With the volume of Earth observation data expanding rapidly, cloud computing is quickly changing the way these data are processed, analyzed, and visualized. The cloud infrastructure provides the flexibility to scale up (for both storage and computation) to large volumes of data and to efficiently process high velocity data streams. Collocating freely available Earth observation data on a cloud infrastructure may create opportunities for innovation and value-added data re-use that were unforeseen by the original data provider (or data center). These innovations could spur new industries and applications and spawn scientific pathways previously undiscoverable due to data volume and computational infrastructure limitations. Various cloud vendors are now regularly accessing data from multiple data centers, and they can be viewed as a new class of data consumer, with distinct search, access, and use patterns which differentiate them from researchers (the typical data users).
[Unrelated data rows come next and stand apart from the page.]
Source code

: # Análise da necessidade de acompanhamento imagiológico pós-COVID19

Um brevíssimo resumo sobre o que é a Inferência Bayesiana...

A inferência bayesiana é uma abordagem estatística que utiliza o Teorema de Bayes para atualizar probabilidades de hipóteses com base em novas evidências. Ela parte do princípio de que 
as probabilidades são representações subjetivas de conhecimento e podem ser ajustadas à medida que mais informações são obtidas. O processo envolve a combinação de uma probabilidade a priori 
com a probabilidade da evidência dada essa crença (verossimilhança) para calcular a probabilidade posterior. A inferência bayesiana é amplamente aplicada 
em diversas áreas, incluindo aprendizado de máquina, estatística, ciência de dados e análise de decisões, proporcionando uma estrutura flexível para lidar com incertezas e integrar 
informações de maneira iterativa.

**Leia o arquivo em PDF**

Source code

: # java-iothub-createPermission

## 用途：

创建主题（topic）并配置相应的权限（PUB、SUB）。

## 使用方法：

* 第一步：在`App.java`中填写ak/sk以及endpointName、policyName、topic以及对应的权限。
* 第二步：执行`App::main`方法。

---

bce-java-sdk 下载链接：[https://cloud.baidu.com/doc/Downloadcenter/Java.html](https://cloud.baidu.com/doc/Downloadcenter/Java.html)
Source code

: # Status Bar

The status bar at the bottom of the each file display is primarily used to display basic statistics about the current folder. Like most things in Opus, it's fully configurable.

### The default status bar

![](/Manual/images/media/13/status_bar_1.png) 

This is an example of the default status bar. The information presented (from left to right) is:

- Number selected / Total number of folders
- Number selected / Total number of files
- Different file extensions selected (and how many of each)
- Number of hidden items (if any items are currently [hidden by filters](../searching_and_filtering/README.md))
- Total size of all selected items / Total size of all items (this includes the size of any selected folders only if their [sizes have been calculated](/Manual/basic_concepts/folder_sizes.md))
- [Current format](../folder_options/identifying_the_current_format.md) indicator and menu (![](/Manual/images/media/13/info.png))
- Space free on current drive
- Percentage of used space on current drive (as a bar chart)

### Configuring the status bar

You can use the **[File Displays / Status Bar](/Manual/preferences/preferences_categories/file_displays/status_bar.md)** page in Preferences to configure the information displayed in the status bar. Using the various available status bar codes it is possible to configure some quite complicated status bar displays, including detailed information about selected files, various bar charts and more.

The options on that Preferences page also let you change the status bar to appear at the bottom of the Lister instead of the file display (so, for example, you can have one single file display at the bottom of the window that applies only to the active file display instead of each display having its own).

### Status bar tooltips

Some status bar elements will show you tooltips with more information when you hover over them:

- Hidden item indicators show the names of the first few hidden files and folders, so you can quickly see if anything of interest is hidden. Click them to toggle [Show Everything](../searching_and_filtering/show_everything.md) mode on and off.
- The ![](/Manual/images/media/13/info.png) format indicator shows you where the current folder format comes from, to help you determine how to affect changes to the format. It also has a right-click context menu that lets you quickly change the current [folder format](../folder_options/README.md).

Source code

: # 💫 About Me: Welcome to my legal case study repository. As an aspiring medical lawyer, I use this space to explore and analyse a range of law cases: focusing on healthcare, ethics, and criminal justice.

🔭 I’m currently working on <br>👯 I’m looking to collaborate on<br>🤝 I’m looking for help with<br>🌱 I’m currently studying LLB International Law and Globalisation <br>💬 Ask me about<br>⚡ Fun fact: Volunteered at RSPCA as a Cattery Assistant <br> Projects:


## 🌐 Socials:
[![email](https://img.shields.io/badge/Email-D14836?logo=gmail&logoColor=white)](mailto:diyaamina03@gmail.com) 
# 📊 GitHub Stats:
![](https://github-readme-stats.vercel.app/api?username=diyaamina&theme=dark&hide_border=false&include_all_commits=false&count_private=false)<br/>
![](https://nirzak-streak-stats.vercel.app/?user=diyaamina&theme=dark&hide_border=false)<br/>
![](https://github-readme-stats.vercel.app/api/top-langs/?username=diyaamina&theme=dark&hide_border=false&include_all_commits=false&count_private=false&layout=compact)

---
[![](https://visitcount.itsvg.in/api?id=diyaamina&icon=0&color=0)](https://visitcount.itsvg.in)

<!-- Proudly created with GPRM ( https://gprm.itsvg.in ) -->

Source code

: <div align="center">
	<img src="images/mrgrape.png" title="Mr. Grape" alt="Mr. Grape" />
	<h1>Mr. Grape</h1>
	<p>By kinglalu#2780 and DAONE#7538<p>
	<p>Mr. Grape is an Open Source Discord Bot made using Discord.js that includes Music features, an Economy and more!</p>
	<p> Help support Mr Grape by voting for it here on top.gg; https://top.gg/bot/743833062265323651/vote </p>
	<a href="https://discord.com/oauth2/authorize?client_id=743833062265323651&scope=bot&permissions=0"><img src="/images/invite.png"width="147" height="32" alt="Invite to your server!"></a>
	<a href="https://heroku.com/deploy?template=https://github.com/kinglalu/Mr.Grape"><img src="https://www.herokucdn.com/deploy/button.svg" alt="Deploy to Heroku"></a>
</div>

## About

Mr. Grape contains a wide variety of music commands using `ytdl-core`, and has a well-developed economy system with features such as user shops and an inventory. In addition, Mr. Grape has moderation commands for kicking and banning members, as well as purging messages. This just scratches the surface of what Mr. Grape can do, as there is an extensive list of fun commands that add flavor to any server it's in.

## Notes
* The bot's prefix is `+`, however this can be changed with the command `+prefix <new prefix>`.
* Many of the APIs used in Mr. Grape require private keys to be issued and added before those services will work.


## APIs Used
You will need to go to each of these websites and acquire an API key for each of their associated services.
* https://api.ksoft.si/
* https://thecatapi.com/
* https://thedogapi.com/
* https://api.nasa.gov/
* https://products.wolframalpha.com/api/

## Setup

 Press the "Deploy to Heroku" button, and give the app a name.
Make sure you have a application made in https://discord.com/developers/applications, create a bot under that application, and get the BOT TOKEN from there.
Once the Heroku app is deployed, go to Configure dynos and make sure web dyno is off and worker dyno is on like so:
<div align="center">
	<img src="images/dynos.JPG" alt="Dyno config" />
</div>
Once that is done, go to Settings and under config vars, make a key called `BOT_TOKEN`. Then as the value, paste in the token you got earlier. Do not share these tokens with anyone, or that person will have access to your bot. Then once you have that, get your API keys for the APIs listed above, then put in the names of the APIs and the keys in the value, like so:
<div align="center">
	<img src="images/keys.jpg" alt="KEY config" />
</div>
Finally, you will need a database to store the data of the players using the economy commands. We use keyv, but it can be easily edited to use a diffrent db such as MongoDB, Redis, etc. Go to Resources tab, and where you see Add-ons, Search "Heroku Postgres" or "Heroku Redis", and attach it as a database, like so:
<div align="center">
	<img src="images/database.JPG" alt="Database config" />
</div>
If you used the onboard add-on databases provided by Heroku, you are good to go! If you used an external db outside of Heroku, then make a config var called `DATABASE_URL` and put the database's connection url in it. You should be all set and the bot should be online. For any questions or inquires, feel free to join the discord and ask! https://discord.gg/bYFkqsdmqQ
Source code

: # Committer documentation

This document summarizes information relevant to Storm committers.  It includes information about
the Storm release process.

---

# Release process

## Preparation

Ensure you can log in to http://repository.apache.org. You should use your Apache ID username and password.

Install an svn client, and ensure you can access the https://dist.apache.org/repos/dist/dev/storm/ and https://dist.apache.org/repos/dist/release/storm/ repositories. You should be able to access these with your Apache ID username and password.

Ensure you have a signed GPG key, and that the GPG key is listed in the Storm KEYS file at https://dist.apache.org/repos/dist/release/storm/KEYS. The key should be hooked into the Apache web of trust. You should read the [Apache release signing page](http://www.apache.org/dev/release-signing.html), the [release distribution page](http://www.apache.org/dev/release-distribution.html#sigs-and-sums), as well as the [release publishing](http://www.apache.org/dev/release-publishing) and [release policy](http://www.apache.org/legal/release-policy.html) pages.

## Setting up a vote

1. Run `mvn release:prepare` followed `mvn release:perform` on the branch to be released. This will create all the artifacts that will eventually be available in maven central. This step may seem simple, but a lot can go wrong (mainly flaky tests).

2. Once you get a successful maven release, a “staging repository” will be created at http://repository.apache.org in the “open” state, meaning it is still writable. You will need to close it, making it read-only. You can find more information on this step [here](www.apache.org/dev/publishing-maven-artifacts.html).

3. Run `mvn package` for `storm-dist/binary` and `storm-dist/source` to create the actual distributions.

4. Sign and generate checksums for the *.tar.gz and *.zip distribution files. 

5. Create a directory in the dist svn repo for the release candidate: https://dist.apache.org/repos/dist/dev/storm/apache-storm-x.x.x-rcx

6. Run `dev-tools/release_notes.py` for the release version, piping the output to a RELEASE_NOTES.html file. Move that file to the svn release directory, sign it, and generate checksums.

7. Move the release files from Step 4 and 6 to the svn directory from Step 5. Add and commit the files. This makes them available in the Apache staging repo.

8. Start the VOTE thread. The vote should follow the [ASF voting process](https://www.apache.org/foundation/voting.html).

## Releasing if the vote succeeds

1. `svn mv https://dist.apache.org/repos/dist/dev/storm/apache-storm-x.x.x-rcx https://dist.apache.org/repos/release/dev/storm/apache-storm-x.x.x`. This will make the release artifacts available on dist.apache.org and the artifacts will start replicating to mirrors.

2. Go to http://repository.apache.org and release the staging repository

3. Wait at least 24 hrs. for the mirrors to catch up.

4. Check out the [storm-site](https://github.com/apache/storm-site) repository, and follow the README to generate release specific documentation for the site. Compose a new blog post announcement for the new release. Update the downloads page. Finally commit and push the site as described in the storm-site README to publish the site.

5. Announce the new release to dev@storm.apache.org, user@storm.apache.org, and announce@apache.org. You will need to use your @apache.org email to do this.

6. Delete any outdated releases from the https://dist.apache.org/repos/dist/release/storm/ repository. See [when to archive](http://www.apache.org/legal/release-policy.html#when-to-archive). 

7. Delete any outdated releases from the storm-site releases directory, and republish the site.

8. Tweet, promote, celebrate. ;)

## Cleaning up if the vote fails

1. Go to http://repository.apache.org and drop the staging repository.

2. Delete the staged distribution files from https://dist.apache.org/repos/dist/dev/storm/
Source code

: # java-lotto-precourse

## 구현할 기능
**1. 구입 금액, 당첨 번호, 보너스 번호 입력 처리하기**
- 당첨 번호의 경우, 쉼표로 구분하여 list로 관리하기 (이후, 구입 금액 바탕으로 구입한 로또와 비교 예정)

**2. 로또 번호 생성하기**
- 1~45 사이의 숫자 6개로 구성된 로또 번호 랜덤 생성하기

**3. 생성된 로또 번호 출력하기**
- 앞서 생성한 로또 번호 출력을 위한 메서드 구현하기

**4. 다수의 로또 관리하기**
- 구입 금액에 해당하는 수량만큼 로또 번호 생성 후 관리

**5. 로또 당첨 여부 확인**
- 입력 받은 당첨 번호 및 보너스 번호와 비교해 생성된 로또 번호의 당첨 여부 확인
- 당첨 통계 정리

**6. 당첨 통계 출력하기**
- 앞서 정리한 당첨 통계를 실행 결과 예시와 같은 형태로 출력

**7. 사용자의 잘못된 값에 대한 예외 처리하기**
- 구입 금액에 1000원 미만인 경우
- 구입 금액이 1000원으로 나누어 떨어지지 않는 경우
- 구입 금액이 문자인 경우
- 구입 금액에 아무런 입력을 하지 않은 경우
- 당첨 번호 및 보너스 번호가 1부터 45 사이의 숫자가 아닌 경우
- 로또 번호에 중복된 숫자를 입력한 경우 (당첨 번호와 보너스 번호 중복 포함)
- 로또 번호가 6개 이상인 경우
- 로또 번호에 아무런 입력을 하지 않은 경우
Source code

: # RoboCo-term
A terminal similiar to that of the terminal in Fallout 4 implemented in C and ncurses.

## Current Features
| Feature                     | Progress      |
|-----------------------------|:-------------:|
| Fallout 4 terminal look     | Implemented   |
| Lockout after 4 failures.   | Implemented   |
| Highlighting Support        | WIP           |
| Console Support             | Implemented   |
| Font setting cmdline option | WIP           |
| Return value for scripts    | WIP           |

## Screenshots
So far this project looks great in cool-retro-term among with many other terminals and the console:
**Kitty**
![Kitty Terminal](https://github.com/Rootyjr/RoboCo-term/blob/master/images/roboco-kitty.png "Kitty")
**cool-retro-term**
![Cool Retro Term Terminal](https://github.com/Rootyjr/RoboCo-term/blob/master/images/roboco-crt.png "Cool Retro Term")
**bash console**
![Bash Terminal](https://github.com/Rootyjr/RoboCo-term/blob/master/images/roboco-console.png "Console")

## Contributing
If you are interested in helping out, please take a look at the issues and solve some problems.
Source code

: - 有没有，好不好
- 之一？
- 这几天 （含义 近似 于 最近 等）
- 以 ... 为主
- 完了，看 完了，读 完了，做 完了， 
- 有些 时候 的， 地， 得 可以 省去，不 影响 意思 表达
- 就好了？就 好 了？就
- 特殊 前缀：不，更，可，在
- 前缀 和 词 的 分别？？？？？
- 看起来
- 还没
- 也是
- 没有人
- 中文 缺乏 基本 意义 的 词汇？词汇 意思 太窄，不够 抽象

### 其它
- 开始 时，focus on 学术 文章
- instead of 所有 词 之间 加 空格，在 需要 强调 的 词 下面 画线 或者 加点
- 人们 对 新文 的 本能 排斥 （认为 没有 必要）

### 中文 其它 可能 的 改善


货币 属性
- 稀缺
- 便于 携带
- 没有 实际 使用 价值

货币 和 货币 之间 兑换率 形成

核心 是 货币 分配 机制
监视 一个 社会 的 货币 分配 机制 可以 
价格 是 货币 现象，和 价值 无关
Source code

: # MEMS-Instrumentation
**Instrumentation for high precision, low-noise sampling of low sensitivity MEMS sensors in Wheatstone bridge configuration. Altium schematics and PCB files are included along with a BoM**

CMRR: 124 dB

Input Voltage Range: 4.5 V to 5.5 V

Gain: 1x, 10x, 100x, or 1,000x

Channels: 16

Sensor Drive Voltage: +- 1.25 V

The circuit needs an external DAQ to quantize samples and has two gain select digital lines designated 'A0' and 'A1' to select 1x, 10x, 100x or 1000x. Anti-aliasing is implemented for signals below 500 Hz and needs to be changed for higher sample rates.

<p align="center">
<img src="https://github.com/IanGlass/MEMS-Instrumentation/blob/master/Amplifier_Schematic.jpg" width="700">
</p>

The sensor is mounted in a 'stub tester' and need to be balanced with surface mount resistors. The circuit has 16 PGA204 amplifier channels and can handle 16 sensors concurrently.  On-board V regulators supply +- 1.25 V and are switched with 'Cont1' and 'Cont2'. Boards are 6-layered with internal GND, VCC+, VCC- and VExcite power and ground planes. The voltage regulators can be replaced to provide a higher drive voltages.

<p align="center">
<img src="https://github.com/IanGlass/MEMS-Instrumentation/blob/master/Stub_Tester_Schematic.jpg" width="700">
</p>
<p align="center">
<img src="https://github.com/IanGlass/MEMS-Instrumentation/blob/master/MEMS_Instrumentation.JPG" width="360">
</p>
NASA, in collaboration with Amazon, Google, and Microsoft, propose a set of recommendations to enable efficient transfer of Earth observation data from existing data systems to a cloud computing infrastructure. The purpose of these recommendations is to guide all data providers in evaluating existing data systems and improving any issues uncovered to enable efficient search, access, and use of large volumes of data. Employing these recommendations as an integrated set of guidelines can allow cloud vendors to utilize a common methodology for bulk-downloading data from data providers, thus preventing the providers from building custom capabilities to meet the needs of individual vendors. The adoption of these recommendations as a set of guidelines will benefit a new class of data consumer interested in moving large volumes of data from a data center to any other location. In the remainder of the paper, the term “user” refers to this new class of data consumer, namely cloud vendors who want to provide data as a resource to their customers but also applies to researchers needing to leverage cloud computing or any distributed high-performance computing environment.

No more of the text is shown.